Andrew Anderson, PBA Player of the Year, offered his condolences.
“Time is the worst thing that could happen. Bill is a major champion and he’s a factor whenever he puts his shoes on. And it’s really good for Bill to get tested. we give Bill our hats to even give that a chance, right? “said Anderson, who owned COVID-19 himself in early November and said he tested negative before traveling to Florida, where he will be bowling the PBA Players Tournament Central Area as the No. 2 seed. “There are some players who just wouldn’t have taken that opportunity. I hope Bill gets better soon and that get it back with us. “
“I get a lot of testing,” Anderson said. “I have a family, I have grandparents who are older. I play it safe. I’ve been tested five or six times already this year. “
Of O’Neill ‘s comments that it is possible that he contracted the virus while bowling at the Eastern Division event a week ago, Anderson said, “We take a chance every time. Someone goes out without the mask on. But I felt a little safer than he already got.I’m worried about it, of course.It ‘s a pandemic, something you need be aware.

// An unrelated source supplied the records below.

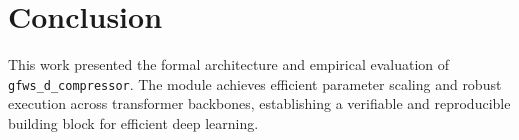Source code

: \section{Conclusion}
This work presented the formal architecture and empirical evaluation of \texttt{gfws_d_compressor}. The module achieves efficient parameter scaling and robust execution across transformer backbones, establishing a verifiable and reproducible building block for efficient deep learning.
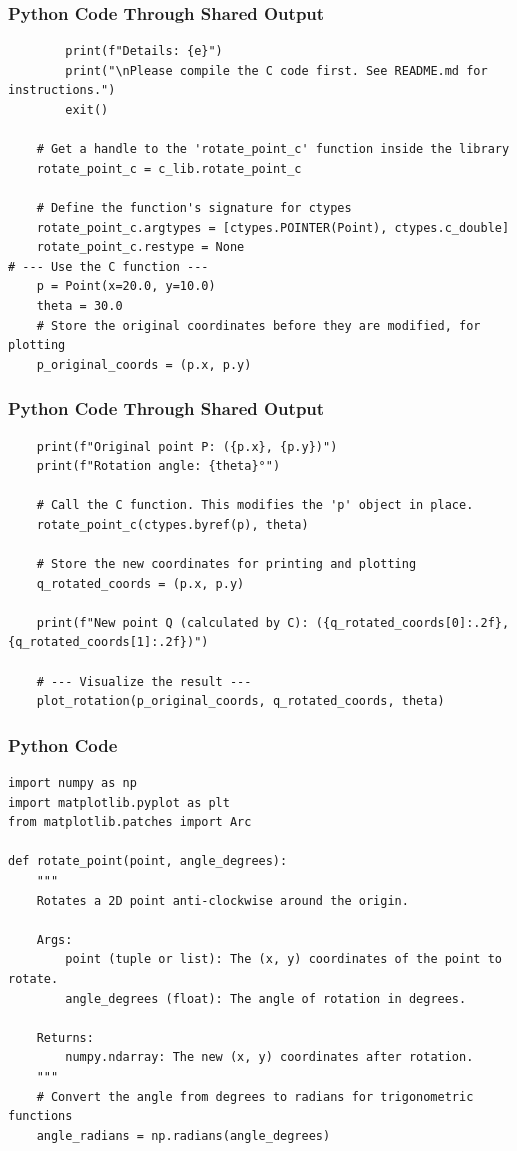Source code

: \documentclass{beamer}
\begin{document}
\begin{frame}[fragile]
\frametitle{Python Code Through Shared Output}
\begin{lstlisting}
        print(f"Details: {e}")
        print("\nPlease compile the C code first. See README.md for instructions.")
        exit()

    # Get a handle to the 'rotate_point_c' function inside the library
    rotate_point_c = c_lib.rotate_point_c
    
    # Define the function's signature for ctypes
    rotate_point_c.argtypes = [ctypes.POINTER(Point), ctypes.c_double]
    rotate_point_c.restype = None
# --- Use the C function ---
    p = Point(x=20.0, y=10.0)
    theta = 30.0
    # Store the original coordinates before they are modified, for plotting
    p_original_coords = (p.x, p.y)
\end{lstlisting}
\end{frame}
\begin{frame}[fragile]
\frametitle{Python Code Through Shared Output}
\begin{lstlisting}
    print(f"Original point P: ({p.x}, {p.y})")
    print(f"Rotation angle: {theta}°")
    
    # Call the C function. This modifies the 'p' object in place.
    rotate_point_c(ctypes.byref(p), theta)

    # Store the new coordinates for printing and plotting
    q_rotated_coords = (p.x, p.y)

    print(f"New point Q (calculated by C): ({q_rotated_coords[0]:.2f}, {q_rotated_coords[1]:.2f})")

    # --- Visualize the result ---
    plot_rotation(p_original_coords, q_rotated_coords, theta)
    \end{lstlisting}
\end{frame}
\begin{frame}[fragile]
\frametitle{Python Code}
\begin{lstlisting}
import numpy as np
import matplotlib.pyplot as plt
from matplotlib.patches import Arc

def rotate_point(point, angle_degrees):
    """
    Rotates a 2D point anti-clockwise around the origin.

    Args:
        point (tuple or list): The (x, y) coordinates of the point to rotate.
        angle_degrees (float): The angle of rotation in degrees.

    Returns:
        numpy.ndarray: The new (x, y) coordinates after rotation.
    """
    # Convert the angle from degrees to radians for trigonometric functions
    angle_radians = np.radians(angle_degrees)
\end{lstlisting}
\end{frame}
\end{document}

“But the protocols that the PBA has put in place, without having a fan, I think that’s good. The archers are doing the best job they can. Are there more high-five people? Probably, but again, it ‘s up to that person, when I step on the path, I pull on a mask. safe up there when I’m not around. But when I’m out of the way, I have a mask on. “
Anderson said he will be happy to compete in all situations – the environment set at recent PBA events or the bubble-like protocols implemented this week on the PWBA side.
“If they decide to put us in a bubble, I will be happier to be in a bubble; if they do not feel the need, it will be so. I leave that I’m going to compete on all sides, “he said. “I think the bubble is safe; the NBA proved that. They did really well, and now, look at the NBA not in a bubble. They have more optimistic issues. We hope a lot of these very healthy athletes and you we are not going to watch too much happen from it.
“But the PWBA is a great example of what you can do, and it’s sad. We have so many players coming from abroad. We have Belmo. You have Jesper. All those boys are coming -in from all over, so I think it’s safer for them if we went into a bubble, but obviously they felt comfortable enough to be here. “
Jason Belmonte gave a color statement at today’s PBA tournament on FS1, and Jesper Svensson is in town for bowling the East Division show as the top seed.
O’Neill, for his part, says he has no idea when he could get back on track with big events on the horizon such as the Champions League at the end of February or the World Bowling Series in March.
“I’m not even sure when I’ll get permission out of the house,” he said. “I take it for at least two weeks, and then hopefully my energy level is back to normal by then. I’ll be able to get a few weeks of exercise in, and then it should for me to be good to go.
“It’s definitely running, and I wish I wasn’t in this position, but what I’ve been following is that the last couple of years have been good for me,” he said. “I’ve been very lucky, so I take a half-glass approach there.”